= Pictures paired with source code =
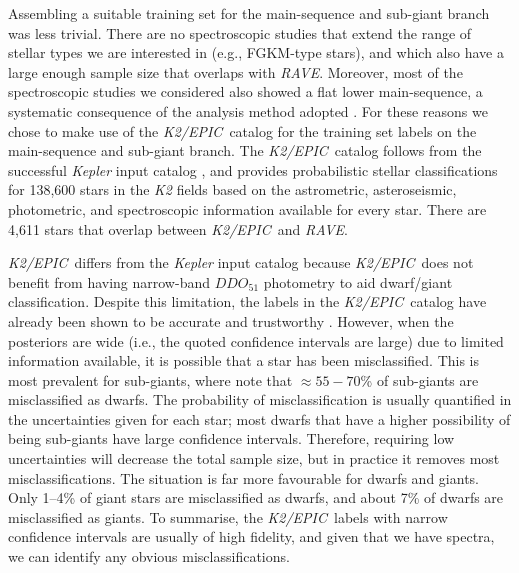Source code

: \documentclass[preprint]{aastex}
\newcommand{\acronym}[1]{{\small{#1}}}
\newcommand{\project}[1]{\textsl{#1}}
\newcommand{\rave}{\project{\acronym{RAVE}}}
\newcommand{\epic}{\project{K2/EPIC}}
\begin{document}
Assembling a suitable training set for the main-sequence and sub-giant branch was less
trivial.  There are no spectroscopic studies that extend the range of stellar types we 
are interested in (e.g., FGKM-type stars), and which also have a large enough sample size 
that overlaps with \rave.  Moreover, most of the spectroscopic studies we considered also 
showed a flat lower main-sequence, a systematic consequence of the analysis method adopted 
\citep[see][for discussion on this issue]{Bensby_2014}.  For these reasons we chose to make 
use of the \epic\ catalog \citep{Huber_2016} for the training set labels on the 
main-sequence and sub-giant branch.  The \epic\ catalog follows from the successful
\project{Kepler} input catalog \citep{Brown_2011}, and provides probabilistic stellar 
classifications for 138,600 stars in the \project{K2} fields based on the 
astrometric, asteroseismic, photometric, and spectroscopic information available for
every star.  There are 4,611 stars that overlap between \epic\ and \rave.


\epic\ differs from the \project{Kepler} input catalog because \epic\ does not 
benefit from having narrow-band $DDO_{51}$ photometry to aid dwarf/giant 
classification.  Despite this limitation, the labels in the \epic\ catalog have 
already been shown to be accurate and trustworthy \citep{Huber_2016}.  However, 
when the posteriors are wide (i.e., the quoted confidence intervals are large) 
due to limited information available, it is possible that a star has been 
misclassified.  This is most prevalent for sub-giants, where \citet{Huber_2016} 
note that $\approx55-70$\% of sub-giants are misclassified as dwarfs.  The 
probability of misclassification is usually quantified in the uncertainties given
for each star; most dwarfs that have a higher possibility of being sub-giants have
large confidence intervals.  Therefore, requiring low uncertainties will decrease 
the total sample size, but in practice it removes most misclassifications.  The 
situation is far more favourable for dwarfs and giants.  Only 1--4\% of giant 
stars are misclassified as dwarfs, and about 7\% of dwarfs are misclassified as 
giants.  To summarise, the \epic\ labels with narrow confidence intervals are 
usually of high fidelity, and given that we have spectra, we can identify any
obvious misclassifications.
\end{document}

---

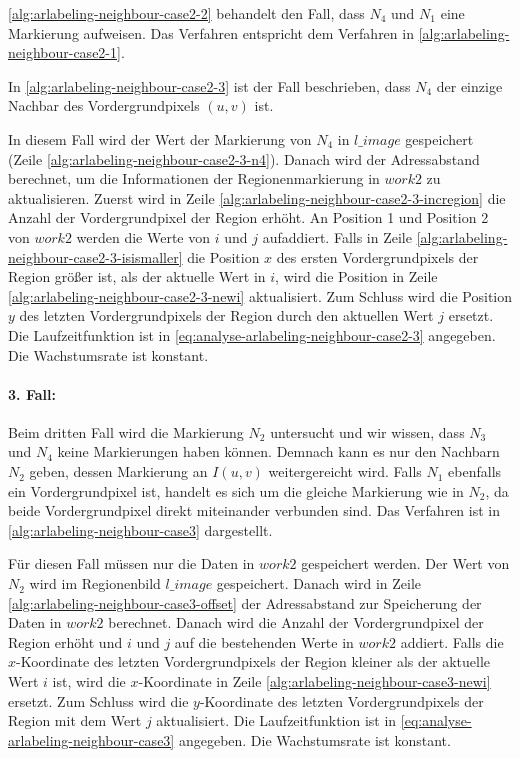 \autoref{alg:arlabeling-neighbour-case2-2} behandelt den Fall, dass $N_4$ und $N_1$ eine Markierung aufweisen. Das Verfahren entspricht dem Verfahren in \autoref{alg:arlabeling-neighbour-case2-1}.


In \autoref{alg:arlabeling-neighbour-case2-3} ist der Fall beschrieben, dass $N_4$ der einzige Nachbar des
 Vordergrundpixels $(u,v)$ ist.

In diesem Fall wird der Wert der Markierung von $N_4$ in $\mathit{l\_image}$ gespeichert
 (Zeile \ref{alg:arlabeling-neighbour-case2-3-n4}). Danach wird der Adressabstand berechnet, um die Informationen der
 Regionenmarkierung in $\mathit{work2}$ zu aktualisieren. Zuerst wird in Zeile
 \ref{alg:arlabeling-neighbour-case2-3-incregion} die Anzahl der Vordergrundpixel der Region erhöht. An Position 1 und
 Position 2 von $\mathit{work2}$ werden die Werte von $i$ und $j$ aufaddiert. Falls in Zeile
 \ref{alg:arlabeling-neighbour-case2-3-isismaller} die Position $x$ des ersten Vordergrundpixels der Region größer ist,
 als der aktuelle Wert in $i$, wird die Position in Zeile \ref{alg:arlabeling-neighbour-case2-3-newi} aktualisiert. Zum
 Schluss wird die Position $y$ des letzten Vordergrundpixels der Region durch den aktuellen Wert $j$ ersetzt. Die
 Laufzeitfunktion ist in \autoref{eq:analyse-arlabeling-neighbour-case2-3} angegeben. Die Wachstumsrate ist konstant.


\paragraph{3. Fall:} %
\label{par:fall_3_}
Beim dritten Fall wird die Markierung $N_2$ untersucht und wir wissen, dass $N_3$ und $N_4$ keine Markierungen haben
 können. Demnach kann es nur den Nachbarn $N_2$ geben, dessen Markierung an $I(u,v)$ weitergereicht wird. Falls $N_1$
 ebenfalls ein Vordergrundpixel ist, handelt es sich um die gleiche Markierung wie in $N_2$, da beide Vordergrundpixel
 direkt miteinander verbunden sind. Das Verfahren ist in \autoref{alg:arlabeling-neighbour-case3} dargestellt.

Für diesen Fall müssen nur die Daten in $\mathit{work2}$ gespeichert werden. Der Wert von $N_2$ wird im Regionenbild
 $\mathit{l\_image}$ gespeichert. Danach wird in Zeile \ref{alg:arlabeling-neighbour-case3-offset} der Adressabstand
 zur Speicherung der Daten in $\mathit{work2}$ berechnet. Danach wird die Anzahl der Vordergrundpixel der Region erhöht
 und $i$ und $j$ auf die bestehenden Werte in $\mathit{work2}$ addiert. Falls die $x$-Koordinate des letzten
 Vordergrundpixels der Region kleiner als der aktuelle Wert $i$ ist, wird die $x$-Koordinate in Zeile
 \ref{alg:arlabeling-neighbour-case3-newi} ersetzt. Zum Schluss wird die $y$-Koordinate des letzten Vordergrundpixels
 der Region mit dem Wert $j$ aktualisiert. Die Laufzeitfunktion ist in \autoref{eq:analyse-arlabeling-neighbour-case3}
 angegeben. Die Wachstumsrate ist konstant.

= WHAT IS REQUIRED =
Show every line above in which the word "most" occurs.

= RESPONSE TO THE EXERCISE =
that overlaps with \rave.  Moreover, most of the spectroscopic studies we considered also 
misclassified.  This is most prevalent for sub-giants, where \citet{Huber_2016} 
for each star; most dwarfs that have a higher possibility of being sub-giants have
the total sample size, but in practice it removes most misclassifications.  The 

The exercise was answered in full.